Rechunking does not produce .zmetadata
trondactea opened this issue · 7 comments
First, thanks for this great toolbox!
I have to rechunk an existing global zarr
dataset (GLORYS ocean model) with existing chunks (1, 50, 2041, 4320) (time,depth,lat,lon)
. Using this global dataset, I frequently extract regional domains that are typically 10x10 degrees lat-lon in size. I thought quicker read access would be achieved if I rechunked to (324,50,100,100)
.
The conversion went well with rechunker but when trying to read the dataset using xarray.open_zarr
it fails due to missing .zmetadata
. The original .zarr
data set has consolidated metadata available.
Is there an option to create the metadata, or is my approach wrong here? My code for converting the existing zarr
dataset is below. I appreciate any help here!
Thanks,
Trond
import xarray as xr
import datetime as dt
import gcsfs
import dask
import os
import shutil
from google.cloud import storage
from dask.distributed import Client
from rechunker import rechunk
import dask.array as dsa
fs = gcsfs.GCSFileSystem(token='google_default')
for var_name in ["thetao"]:
zarr_url = f"gs://shared/zarr/copernicus/{var_name}"
mapper = fs.get_mapper(zarr_url)
source_array = xr.open_zarr(mapper, consolidated=True)
print(source_array.chunks)
max_mem = '1GB'
target_chunks = {'time': 324, 'latitude': 100, 'longitude': 100}
# you must have write access to this location
store_tmp = fs.get_mapper('gs://shared/zarr/temp.zarr')
store_target = fs.get_mapper('gs://shared/zarr/target.zarr')
r = rechunk(source_array, target_chunks, max_mem, store_target, temp_store=store_tmp)
result = r.execute()
dsa.from_zarr(result)
I think you need to actually consolidate the metadata in a separate step.
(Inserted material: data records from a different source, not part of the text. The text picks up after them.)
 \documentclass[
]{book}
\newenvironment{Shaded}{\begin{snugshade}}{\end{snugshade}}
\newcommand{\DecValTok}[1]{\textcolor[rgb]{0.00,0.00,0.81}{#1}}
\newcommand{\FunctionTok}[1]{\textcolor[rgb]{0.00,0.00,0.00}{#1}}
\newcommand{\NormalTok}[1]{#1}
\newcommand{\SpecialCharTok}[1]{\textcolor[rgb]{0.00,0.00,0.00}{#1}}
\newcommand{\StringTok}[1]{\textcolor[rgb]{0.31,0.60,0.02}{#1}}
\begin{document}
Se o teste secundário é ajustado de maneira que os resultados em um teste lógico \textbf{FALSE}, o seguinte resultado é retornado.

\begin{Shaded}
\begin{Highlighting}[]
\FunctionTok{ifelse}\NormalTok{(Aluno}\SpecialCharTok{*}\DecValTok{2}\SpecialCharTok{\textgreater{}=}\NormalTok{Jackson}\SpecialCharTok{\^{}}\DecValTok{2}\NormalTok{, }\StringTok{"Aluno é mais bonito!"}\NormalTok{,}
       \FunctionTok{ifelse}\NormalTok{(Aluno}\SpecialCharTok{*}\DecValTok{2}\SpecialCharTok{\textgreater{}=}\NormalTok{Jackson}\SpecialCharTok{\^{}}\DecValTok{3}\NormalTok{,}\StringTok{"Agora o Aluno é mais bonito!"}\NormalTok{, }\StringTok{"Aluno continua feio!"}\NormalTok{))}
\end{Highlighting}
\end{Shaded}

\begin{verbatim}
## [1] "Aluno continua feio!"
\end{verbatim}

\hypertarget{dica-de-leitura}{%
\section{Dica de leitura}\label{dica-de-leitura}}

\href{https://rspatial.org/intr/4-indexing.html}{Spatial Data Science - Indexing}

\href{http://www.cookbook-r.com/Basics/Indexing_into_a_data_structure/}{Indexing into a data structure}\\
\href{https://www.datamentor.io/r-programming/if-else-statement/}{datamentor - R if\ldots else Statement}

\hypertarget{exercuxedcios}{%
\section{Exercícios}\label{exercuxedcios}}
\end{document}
See here
The conversion went well with rechunker but when trying to read the dataset using
xarray.open_zarr
it fails due to missing.zmetadata
Can you share the full error traceback you obtained?
The full traceback is shown below when I try to run:
for var_name in ["thetao"]:
zarr_url = f"gs://shared/zarr/target.zarr/{var_name}"
mapper = fs.get_mapper(zarr_url)
ds = xr.open_zarr(mapper, consolidated=True)
Traceback:
During handling of the above exception, another exception occurred:
Traceback (most recent call last):
File "/home/jovyan/datasets/run_zarr_tests.py", line 32, in <module>
ds = xr.open_zarr(mapper, consolidated=True)
File "/opt/conda/lib/python3.9/site-packages/xarray/backends/zarr.py", line 768, in open_zarr
ds = open_dataset(
File "/opt/conda/lib/python3.9/site-packages/xarray/backends/api.py", line 495, in open_dataset
backend_ds = backend.open_dataset(
File "/opt/conda/lib/python3.9/site-packages/xarray/backends/zarr.py", line 824, in open_dataset
store = ZarrStore.open_group(
File "/opt/conda/lib/python3.9/site-packages/xarray/backends/zarr.py", line 384, in open_group
zarr_group = zarr.open_consolidated(store, **open_kwargs)
File "/opt/conda/lib/python3.9/site-packages/zarr/convenience.py", line 1183, in open_consolidated
meta_store = ConsolidatedMetadataStore(store, metadata_key=metadata_key)
File "/opt/conda/lib/python3.9/site-packages/zarr/storage.py", line 2590, in __init__
meta = json_loads(store[metadata_key])
File "/opt/conda/lib/python3.9/site-packages/fsspec/mapping.py", line 139, in __getitem__
raise KeyError(key)
KeyError: '.zmetadata'
Ah ok, so your options are
ds = xr.open_zarr(mapper, consolidated=False)
or
from zarr.convenience import consolidate_metadata
consolidate_metadata(mapper)
ds = xr.open_zarr(mapper, consolidated=True)
Are you suggesting that we should automatically consolidate the target within rechunker?
I thought that the availability of .zmetadata
for large datasets speeds up performance. If I can create the metadata using the zarr
function that works well of course. For me, the automatic creation of .zmetadata
would be very useful, but I don't have deep experience with zarr
. Thanks for your help.
I thought that the availability of
.zmetadata
for large datasets speeds up performance.
It can speeds up the process of initializing the dataset itself (xr.open_zarr
) if the underlying store (GCS in this case) is slow to list. There is no performance impact after that.